### Stored dataset items
- Opening Delimiter -

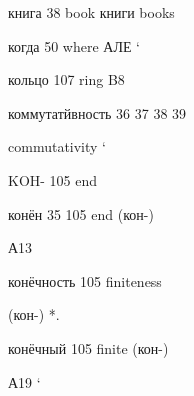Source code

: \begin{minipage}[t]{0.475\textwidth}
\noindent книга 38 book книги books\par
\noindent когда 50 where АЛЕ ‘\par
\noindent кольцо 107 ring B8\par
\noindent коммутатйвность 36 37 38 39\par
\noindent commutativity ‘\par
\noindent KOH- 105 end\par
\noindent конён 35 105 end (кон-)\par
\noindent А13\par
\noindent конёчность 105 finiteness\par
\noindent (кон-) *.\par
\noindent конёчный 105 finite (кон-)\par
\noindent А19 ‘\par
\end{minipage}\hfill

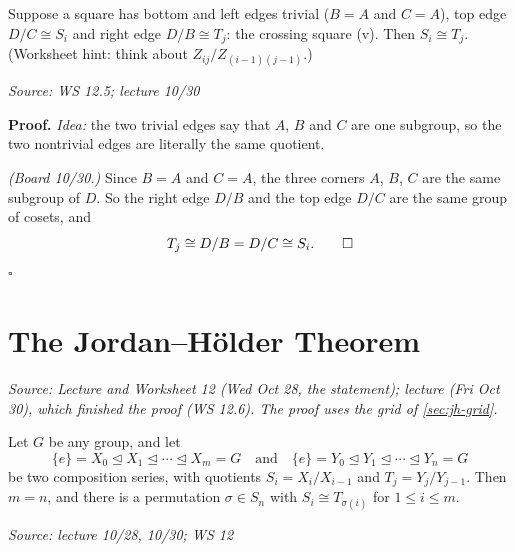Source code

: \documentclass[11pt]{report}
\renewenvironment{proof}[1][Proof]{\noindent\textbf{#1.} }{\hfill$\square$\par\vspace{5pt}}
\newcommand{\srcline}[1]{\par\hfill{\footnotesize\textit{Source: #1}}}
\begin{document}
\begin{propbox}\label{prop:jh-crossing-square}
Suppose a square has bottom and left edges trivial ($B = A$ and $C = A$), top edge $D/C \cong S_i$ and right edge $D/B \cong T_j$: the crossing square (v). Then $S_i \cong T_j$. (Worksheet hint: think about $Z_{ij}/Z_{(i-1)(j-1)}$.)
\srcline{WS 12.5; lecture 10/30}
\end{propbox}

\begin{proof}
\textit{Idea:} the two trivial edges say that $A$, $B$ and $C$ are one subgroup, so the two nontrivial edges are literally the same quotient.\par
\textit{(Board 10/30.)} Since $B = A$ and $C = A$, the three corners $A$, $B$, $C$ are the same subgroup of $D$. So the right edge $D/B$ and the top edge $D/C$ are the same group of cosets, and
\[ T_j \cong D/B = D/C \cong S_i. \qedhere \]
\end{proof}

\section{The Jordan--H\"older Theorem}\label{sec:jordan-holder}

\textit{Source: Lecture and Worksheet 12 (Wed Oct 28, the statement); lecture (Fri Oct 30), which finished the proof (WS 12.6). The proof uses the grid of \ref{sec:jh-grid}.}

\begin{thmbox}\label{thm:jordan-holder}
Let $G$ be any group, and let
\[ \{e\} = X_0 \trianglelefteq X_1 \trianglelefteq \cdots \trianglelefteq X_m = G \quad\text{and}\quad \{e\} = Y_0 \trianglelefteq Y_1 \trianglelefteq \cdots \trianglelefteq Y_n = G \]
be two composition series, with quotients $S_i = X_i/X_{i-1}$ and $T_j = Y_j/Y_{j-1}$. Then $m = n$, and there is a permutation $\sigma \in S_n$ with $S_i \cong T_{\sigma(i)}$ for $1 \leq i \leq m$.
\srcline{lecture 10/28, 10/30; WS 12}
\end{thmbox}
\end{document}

- Closing Delimiter -
- Opening Delimiter -

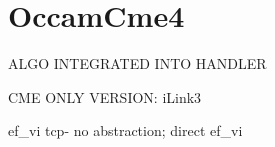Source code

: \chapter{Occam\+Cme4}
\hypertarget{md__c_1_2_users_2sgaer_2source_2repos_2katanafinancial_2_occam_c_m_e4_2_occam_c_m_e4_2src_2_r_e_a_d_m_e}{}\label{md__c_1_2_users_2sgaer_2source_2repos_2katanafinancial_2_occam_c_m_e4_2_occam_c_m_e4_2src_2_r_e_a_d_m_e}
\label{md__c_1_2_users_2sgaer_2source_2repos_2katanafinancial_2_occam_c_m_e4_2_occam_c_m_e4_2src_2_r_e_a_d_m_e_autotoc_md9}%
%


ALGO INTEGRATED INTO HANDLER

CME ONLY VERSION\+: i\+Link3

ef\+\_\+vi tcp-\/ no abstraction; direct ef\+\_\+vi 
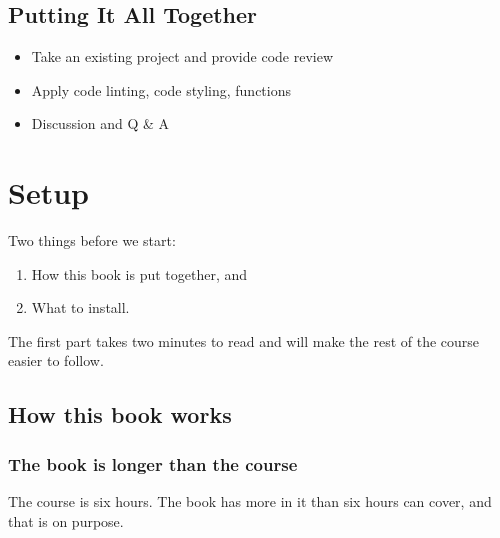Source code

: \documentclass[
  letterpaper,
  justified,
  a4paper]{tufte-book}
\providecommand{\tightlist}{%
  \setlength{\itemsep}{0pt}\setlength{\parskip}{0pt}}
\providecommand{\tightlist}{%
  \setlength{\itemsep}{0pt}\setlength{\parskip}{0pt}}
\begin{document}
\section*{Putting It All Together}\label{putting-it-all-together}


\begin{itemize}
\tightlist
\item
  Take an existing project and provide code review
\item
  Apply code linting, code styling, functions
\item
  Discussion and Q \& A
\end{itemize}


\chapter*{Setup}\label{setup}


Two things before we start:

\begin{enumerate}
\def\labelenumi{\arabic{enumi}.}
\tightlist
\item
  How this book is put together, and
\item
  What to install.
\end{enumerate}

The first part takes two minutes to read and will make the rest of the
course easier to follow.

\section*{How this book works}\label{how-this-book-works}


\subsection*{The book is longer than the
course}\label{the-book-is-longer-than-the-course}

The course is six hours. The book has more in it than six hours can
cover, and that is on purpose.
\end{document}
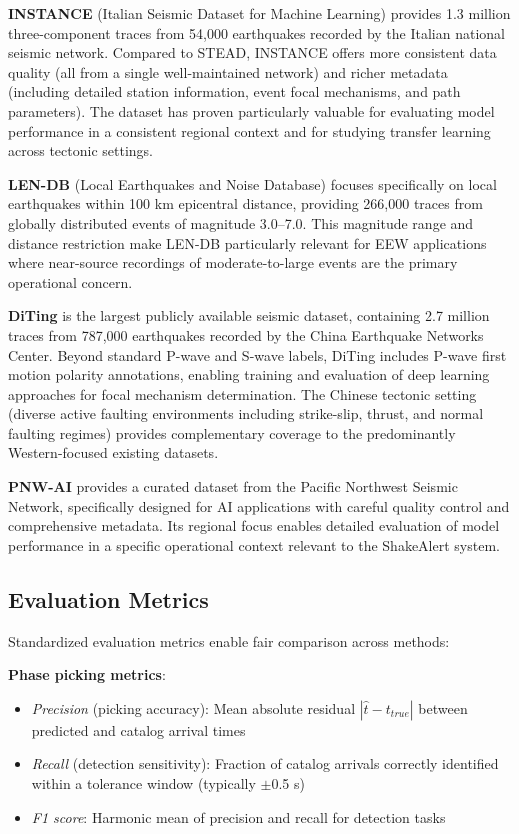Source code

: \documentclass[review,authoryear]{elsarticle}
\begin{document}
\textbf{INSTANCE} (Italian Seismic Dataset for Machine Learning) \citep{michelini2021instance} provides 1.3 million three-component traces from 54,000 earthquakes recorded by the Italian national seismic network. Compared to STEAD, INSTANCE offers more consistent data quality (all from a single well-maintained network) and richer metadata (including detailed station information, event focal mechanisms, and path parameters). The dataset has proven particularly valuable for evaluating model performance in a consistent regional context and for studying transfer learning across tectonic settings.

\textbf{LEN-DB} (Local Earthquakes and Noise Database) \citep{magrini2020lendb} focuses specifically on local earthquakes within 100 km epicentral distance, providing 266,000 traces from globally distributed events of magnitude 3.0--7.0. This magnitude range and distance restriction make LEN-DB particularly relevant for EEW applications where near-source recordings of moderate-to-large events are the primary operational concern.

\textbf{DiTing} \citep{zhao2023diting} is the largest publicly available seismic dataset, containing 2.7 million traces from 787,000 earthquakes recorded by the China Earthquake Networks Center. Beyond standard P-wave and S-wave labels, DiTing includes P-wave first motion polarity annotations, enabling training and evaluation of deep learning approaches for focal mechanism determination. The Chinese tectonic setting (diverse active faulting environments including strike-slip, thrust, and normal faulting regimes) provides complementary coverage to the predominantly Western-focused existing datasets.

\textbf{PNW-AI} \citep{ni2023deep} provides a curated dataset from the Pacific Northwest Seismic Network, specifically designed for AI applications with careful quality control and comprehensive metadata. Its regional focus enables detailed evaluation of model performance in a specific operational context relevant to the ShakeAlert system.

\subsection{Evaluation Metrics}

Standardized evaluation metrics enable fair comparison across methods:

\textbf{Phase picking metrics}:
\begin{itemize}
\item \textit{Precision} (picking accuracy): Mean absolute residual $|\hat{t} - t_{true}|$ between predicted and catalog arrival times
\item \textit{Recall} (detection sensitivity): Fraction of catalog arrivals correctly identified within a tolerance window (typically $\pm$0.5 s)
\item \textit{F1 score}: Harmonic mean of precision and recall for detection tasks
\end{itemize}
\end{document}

- Closing Delimiter -

### What you need to do
Out of the records above, pull the lines that include the word "proof".

### Expected output
\renewenvironment{proof}[1][Proof]{\noindent\textbf{#1.} }{\hfill$\square$\par\vspace{5pt}}
\begin{proof}
\end{proof}
\textit{Source: Lecture and Worksheet 12 (Wed Oct 28, the statement); lecture (Fri Oct 30), which finished the proof (WS 12.6). The proof uses the grid of \ref{sec:jh-grid}.}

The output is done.